### What to do
Every record below should be printed exactly, except for the pictures.

-- The records follows --

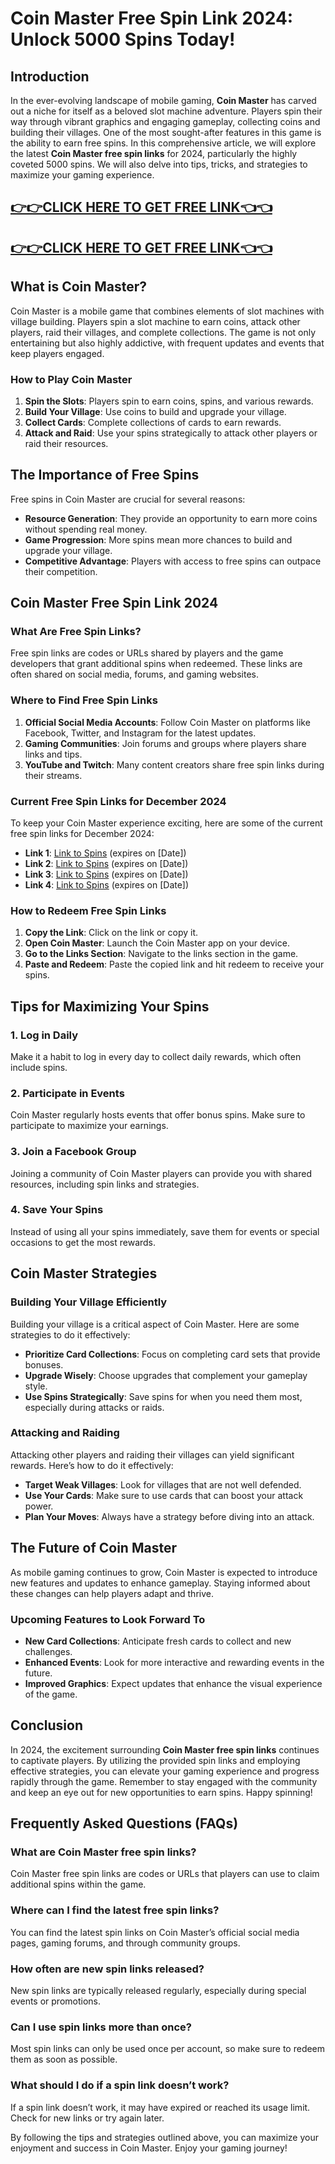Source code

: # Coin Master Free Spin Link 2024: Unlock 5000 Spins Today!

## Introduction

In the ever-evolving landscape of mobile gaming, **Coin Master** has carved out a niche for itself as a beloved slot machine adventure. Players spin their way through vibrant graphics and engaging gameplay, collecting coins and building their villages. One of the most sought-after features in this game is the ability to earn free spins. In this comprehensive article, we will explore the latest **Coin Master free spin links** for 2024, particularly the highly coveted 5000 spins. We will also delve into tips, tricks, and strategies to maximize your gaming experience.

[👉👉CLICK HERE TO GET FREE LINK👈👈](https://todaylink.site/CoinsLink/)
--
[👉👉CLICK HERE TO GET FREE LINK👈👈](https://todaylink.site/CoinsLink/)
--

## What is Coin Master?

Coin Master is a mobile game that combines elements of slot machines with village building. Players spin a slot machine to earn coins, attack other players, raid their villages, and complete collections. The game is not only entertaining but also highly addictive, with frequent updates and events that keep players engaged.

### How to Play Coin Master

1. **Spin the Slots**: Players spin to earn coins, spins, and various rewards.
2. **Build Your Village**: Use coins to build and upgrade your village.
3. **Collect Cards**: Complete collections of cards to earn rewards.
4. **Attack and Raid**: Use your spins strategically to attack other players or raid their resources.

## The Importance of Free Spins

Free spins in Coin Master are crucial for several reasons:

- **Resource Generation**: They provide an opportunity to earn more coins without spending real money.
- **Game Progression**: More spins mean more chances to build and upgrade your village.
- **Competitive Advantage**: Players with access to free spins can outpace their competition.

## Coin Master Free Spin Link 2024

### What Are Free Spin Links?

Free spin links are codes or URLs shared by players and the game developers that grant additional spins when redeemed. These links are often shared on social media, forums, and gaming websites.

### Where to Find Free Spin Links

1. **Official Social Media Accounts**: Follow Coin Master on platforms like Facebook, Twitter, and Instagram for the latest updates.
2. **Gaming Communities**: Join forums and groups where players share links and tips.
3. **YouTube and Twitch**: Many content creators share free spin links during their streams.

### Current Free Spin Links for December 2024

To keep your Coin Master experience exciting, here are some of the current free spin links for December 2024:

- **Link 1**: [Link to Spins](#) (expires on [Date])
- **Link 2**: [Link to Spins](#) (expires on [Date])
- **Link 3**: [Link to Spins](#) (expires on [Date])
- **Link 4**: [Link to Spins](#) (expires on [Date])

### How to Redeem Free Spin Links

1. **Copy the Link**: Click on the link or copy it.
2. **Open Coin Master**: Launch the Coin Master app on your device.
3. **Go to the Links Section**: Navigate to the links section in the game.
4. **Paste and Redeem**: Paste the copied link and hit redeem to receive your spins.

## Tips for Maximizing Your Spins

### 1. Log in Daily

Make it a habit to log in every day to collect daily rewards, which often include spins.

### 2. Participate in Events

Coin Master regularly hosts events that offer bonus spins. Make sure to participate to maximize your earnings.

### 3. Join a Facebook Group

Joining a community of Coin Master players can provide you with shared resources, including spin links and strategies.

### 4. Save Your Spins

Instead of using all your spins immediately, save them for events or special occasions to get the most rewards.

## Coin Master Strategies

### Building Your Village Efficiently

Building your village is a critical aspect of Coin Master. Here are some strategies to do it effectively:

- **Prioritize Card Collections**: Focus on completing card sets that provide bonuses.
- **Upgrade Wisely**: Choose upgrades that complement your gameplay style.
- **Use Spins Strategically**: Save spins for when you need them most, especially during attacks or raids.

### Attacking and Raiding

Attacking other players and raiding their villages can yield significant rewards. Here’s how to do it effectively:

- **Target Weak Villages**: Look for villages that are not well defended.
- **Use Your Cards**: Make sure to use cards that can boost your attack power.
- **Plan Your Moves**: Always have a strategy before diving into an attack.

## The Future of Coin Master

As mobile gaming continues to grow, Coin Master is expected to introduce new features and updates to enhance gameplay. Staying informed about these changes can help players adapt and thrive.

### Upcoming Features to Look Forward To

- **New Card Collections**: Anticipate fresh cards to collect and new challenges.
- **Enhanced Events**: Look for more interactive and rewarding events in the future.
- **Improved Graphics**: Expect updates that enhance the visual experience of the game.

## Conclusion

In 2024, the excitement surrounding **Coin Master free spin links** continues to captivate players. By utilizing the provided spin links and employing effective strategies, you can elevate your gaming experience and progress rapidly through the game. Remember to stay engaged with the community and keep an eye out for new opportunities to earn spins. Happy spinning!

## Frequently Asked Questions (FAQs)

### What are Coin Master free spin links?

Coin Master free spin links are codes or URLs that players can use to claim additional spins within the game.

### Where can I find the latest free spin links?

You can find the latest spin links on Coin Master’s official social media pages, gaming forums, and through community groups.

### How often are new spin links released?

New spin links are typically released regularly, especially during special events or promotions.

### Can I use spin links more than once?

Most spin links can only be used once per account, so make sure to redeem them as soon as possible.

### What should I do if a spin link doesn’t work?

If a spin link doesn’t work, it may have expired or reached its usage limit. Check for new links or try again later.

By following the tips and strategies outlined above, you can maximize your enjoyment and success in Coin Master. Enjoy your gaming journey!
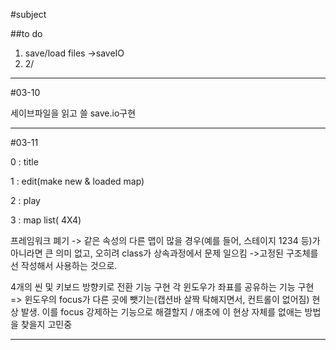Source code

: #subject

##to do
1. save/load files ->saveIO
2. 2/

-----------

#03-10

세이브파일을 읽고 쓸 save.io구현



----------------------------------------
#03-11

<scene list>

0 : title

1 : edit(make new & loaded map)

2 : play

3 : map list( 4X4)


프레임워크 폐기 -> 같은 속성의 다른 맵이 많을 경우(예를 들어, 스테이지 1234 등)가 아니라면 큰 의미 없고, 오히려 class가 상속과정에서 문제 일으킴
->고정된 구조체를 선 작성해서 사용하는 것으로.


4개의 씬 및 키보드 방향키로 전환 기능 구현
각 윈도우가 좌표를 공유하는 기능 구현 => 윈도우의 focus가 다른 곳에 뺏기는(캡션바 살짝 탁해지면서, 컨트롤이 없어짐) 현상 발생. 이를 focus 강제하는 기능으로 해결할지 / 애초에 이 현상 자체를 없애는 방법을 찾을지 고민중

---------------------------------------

-- The records concluded --

### Completed exercise
Source code

: # Coin Master Free Spin Link 2024: Unlock 5000 Spins Today!

## Introduction

In the ever-evolving landscape of mobile gaming, **Coin Master** has carved out a niche for itself as a beloved slot machine adventure. Players spin their way through vibrant graphics and engaging gameplay, collecting coins and building their villages. One of the most sought-after features in this game is the ability to earn free spins. In this comprehensive article, we will explore the latest **Coin Master free spin links** for 2024, particularly the highly coveted 5000 spins. We will also delve into tips, tricks, and strategies to maximize your gaming experience.

[👉👉CLICK HERE TO GET FREE LINK👈👈](https://todaylink.site/CoinsLink/)
--
[👉👉CLICK HERE TO GET FREE LINK👈👈](https://todaylink.site/CoinsLink/)
--

## What is Coin Master?

Coin Master is a mobile game that combines elements of slot machines with village building. Players spin a slot machine to earn coins, attack other players, raid their villages, and complete collections. The game is not only entertaining but also highly addictive, with frequent updates and events that keep players engaged.

### How to Play Coin Master

1. **Spin the Slots**: Players spin to earn coins, spins, and various rewards.
2. **Build Your Village**: Use coins to build and upgrade your village.
3. **Collect Cards**: Complete collections of cards to earn rewards.
4. **Attack and Raid**: Use your spins strategically to attack other players or raid their resources.

## The Importance of Free Spins

Free spins in Coin Master are crucial for several reasons:

- **Resource Generation**: They provide an opportunity to earn more coins without spending real money.
- **Game Progression**: More spins mean more chances to build and upgrade your village.
- **Competitive Advantage**: Players with access to free spins can outpace their competition.

## Coin Master Free Spin Link 2024

### What Are Free Spin Links?

Free spin links are codes or URLs shared by players and the game developers that grant additional spins when redeemed. These links are often shared on social media, forums, and gaming websites.

### Where to Find Free Spin Links

1. **Official Social Media Accounts**: Follow Coin Master on platforms like Facebook, Twitter, and Instagram for the latest updates.
2. **Gaming Communities**: Join forums and groups where players share links and tips.
3. **YouTube and Twitch**: Many content creators share free spin links during their streams.

### Current Free Spin Links for December 2024

To keep your Coin Master experience exciting, here are some of the current free spin links for December 2024:

- **Link 1**: [Link to Spins](#) (expires on [Date])
- **Link 2**: [Link to Spins](#) (expires on [Date])
- **Link 3**: [Link to Spins](#) (expires on [Date])
- **Link 4**: [Link to Spins](#) (expires on [Date])

### How to Redeem Free Spin Links

1. **Copy the Link**: Click on the link or copy it.
2. **Open Coin Master**: Launch the Coin Master app on your device.
3. **Go to the Links Section**: Navigate to the links section in the game.
4. **Paste and Redeem**: Paste the copied link and hit redeem to receive your spins.

## Tips for Maximizing Your Spins

### 1. Log in Daily

Make it a habit to log in every day to collect daily rewards, which often include spins.

### 2. Participate in Events

Coin Master regularly hosts events that offer bonus spins. Make sure to participate to maximize your earnings.

### 3. Join a Facebook Group

Joining a community of Coin Master players can provide you with shared resources, including spin links and strategies.

### 4. Save Your Spins

Instead of using all your spins immediately, save them for events or special occasions to get the most rewards.

## Coin Master Strategies

### Building Your Village Efficiently

Building your village is a critical aspect of Coin Master. Here are some strategies to do it effectively:

- **Prioritize Card Collections**: Focus on completing card sets that provide bonuses.
- **Upgrade Wisely**: Choose upgrades that complement your gameplay style.
- **Use Spins Strategically**: Save spins for when you need them most, especially during attacks or raids.

### Attacking and Raiding

Attacking other players and raiding their villages can yield significant rewards. Here’s how to do it effectively:

- **Target Weak Villages**: Look for villages that are not well defended.
- **Use Your Cards**: Make sure to use cards that can boost your attack power.
- **Plan Your Moves**: Always have a strategy before diving into an attack.

## The Future of Coin Master

As mobile gaming continues to grow, Coin Master is expected to introduce new features and updates to enhance gameplay. Staying informed about these changes can help players adapt and thrive.

### Upcoming Features to Look Forward To

- **New Card Collections**: Anticipate fresh cards to collect and new challenges.
- **Enhanced Events**: Look for more interactive and rewarding events in the future.
- **Improved Graphics**: Expect updates that enhance the visual experience of the game.

## Conclusion

In 2024, the excitement surrounding **Coin Master free spin links** continues to captivate players. By utilizing the provided spin links and employing effective strategies, you can elevate your gaming experience and progress rapidly through the game. Remember to stay engaged with the community and keep an eye out for new opportunities to earn spins. Happy spinning!

## Frequently Asked Questions (FAQs)

### What are Coin Master free spin links?

Coin Master free spin links are codes or URLs that players can use to claim additional spins within the game.

### Where can I find the latest free spin links?

You can find the latest spin links on Coin Master’s official social media pages, gaming forums, and through community groups.

### How often are new spin links released?

New spin links are typically released regularly, especially during special events or promotions.

### Can I use spin links more than once?

Most spin links can only be used once per account, so make sure to redeem them as soon as possible.

### What should I do if a spin link doesn’t work?

If a spin link doesn’t work, it may have expired or reached its usage limit. Check for new links or try again later.

By following the tips and strategies outlined above, you can maximize your enjoyment and success in Coin Master. Enjoy your gaming journey!
Source code

: #subject

##to do
1. save/load files ->saveIO
2. 2/

-----------

#03-10

세이브파일을 읽고 쓸 save.io구현



----------------------------------------
#03-11

<scene list>

0 : title

1 : edit(make new & loaded map)

2 : play

3 : map list( 4X4)


프레임워크 폐기 -> 같은 속성의 다른 맵이 많을 경우(예를 들어, 스테이지 1234 등)가 아니라면 큰 의미 없고, 오히려 class가 상속과정에서 문제 일으킴
->고정된 구조체를 선 작성해서 사용하는 것으로.


4개의 씬 및 키보드 방향키로 전환 기능 구현
각 윈도우가 좌표를 공유하는 기능 구현 => 윈도우의 focus가 다른 곳에 뺏기는(캡션바 살짝 탁해지면서, 컨트롤이 없어짐) 현상 발생. 이를 focus 강제하는 기능으로 해결할지 / 애초에 이 현상 자체를 없애는 방법을 찾을지 고민중

---------------------------------------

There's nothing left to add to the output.